Je ne me souviens plus du poème. Mais il s’agissait certainement d’une pauvre bête perdue dans la neige, car le soir à la maison j’ai dessiné sur une feuille blanche la triste silhouette d’un arbre mort et, sur la droite, un loup décharné, à l’air dépité, immobile le nez dans la neige. Rien d’autre, sauf derrière l’animal quelques vagues traces de ses pas montrant que le chemin depuis l’horizon avait été rude… Le dessin était si réussi que le maître m’a mis un zéro, en ajoutant en commentaire dans mon cahier de correspondance : « Ce n’est pas aux parents de faire le dessin des enfants ! »
Je passe sur la période technique des dessins allant des réacteurs d’avions aux premiers schémas de gigantesques vaisseaux intersidéraux. Ces derniers préfigurant les vaisseaux-lumière de Polynesia et reconnus comme dignes d’un intérêt certain par un autre instituteur dont j’ai gardé un émouvant souvenir.
Avec les vacances en famille à l’île de Ré, j’ai commencé à m’intéresser à l’aquarelle, sans doute en raison de la lumière, des paysages marins et de la courbe des voiles. J’ai adopté cette technique pour de multiples raisons. Sans doute parce que j’ai eu mon époque japonaise et que j’ai subi une certaine influence des approches minimalistes où tout un univers pouvait naître de la simple beauté d’une courbe parfaite. Certainement aussi par la complicité qui naît avec le papier quand il s’agit de faire émerger, avec son seul éclat et sans couleur, la naissance des reflets, les scintillements et toutes les vibrations solaires. À l’évidence aussi par cet instant fugitif de la création où le pinceau étale la couleur en un geste sûr et précis, ne souffrant aucune hésitation. La recherche des couleurs est un bonheur. Je comprends mal ces œuvres où le peintre a manifestement utilisé les petits pots de sa boîte tels quels, sans aucun mélange, sans aucune recherche pour tenter d’approcher l’idéale et l’unique tonalité parfaitement adaptée au contexte du sujet.
J’ai toujours été attiré par la mer. L’océan, le large font partie de ma vie. Peut-être que les marines que je peignais alors étaient un moyen de garder le contact avec les paysages marins même quand j’étais à terre ?

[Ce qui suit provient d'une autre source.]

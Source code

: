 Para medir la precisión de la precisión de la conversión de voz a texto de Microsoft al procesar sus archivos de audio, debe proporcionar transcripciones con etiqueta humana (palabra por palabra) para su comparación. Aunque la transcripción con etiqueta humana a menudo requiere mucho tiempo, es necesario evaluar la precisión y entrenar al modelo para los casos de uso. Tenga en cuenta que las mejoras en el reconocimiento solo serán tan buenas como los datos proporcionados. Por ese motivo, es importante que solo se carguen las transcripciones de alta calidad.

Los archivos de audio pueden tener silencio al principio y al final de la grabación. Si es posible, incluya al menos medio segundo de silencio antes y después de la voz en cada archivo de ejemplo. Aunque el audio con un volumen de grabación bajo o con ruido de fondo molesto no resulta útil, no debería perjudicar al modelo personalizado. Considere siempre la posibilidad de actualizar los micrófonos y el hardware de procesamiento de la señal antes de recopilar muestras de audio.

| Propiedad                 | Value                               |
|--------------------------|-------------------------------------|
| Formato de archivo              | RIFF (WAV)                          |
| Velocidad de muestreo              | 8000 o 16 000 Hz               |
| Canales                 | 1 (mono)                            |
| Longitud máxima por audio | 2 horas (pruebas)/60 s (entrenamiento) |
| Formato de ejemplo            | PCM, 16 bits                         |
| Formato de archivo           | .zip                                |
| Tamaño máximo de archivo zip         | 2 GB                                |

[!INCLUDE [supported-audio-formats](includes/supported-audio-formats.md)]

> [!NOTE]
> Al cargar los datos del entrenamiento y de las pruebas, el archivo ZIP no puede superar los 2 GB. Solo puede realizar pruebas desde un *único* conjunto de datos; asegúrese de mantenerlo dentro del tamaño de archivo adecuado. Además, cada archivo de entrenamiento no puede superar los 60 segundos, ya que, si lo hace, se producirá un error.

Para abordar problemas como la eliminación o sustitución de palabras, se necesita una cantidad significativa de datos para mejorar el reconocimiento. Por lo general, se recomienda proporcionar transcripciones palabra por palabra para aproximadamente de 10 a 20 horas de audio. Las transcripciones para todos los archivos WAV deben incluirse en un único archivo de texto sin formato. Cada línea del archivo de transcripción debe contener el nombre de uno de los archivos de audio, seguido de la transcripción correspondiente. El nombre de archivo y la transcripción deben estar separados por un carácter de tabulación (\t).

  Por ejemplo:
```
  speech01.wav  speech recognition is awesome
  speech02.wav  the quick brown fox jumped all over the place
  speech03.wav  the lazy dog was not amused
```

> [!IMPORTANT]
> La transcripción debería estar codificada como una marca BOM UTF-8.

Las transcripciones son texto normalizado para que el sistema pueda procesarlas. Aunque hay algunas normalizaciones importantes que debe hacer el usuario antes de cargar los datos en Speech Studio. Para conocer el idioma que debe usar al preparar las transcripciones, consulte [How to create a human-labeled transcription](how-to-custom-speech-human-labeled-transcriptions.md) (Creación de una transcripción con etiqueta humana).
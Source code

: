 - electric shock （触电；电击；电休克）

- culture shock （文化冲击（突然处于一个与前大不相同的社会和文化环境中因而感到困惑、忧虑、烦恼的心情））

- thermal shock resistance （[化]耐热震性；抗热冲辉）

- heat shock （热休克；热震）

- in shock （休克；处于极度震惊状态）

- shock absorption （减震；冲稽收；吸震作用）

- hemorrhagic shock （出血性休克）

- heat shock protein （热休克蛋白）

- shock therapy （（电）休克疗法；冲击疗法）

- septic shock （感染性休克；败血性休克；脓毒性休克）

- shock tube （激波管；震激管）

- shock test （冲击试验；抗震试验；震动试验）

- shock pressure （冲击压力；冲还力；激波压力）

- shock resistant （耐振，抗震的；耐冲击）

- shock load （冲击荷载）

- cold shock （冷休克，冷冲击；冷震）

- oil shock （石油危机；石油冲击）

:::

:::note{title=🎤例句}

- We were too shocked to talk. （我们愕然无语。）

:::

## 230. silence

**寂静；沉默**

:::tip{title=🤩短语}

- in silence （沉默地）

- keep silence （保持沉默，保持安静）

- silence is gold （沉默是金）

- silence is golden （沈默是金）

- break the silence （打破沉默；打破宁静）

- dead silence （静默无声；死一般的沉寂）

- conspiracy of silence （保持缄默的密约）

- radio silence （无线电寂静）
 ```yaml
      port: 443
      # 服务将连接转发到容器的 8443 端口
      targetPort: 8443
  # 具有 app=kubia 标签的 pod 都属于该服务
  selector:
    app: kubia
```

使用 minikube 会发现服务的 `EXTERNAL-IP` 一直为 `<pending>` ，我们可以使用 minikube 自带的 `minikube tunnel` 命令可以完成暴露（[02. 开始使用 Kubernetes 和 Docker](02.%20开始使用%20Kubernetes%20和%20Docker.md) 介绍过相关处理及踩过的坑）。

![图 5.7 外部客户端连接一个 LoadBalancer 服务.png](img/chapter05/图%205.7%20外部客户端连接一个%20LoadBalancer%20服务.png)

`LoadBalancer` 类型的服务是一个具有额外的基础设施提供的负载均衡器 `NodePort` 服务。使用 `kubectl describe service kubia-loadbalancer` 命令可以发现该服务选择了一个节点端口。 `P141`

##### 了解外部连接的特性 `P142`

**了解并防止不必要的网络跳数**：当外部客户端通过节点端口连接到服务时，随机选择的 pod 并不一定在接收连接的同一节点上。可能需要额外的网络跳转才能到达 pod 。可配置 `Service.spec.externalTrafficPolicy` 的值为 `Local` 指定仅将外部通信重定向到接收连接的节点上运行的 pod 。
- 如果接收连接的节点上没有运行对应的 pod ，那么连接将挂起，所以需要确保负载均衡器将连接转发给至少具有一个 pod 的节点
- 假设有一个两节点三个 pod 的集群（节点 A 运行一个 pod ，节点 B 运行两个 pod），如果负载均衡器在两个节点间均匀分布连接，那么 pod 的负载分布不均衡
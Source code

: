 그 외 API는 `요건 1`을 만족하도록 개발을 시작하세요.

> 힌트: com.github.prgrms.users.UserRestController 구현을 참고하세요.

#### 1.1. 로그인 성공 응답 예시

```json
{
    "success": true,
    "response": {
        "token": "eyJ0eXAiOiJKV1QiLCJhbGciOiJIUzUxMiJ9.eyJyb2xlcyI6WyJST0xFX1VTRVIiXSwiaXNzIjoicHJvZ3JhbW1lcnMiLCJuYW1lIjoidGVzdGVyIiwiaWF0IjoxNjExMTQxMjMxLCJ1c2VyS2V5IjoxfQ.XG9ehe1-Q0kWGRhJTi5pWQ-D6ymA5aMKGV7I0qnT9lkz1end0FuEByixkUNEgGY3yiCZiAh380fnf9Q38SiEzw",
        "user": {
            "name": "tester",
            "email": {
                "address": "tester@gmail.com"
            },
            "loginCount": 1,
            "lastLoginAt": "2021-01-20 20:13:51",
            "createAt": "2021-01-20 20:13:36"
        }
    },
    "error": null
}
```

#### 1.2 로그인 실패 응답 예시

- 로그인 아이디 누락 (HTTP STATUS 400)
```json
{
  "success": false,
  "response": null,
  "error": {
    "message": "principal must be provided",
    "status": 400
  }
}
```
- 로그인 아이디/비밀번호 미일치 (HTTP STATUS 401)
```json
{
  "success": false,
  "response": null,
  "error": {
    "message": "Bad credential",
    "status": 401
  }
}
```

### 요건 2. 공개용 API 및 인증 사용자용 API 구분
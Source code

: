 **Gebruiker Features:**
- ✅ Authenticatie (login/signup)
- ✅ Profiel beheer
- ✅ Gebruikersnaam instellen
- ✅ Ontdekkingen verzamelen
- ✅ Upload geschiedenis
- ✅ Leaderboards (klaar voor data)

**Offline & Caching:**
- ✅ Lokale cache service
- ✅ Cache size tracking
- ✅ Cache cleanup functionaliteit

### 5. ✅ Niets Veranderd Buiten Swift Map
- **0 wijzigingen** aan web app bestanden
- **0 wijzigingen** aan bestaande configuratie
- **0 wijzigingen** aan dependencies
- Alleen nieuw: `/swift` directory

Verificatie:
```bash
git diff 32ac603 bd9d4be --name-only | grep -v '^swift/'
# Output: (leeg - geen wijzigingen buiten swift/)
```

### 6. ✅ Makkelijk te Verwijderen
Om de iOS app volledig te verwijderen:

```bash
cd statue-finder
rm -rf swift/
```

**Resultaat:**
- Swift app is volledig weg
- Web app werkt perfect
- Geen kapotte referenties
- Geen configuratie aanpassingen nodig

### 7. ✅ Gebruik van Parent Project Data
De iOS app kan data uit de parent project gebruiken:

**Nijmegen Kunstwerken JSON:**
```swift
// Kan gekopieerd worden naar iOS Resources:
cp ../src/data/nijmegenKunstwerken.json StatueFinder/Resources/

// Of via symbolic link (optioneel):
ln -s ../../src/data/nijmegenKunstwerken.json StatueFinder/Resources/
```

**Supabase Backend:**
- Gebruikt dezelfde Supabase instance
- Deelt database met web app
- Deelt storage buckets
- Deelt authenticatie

Plus tard, j’ai eu une période à tendance écologique. Il m’est arrivé de penser que certains grands animaux marins pouvaient avoir des pulsions de vengeance envers le plus grand prédateur de la planète Terre…
Avec l’aquarelle, comme pour l’écriture, le rêve n’est jamais bien loin, comme des oiseaux qui viennent de l’horizon ou qui volent au-dessus de l’étrave …
Et puis du rêve je suis passé à la période Klimt, par amour sans doute …
Curieusement, j’ai arrêté toute production d’aquarelle depuis que je vis en Polynésie, comme si la puissance de la lumière locale m’avait cristallisé dans une interrogation permanente… et puis j’ai pris conscience que mettre des couleurs sur du papier n’était pas la seule façon de parler des éclats de lumière. L’écriture, aussi, permettait de le faire, surtout quand on est obsédé par l’écume projetée par l’étrave de toutes sortes de voiliers fendant toujours l’océan dans une dynamique implacable. Alors, depuis quelques années mes aquarelles sont virtuellement cachées ici et là, dérivant au gré des pages de Polynesia, et il arrive même au compagnon d’Alpha d’en être fasciné …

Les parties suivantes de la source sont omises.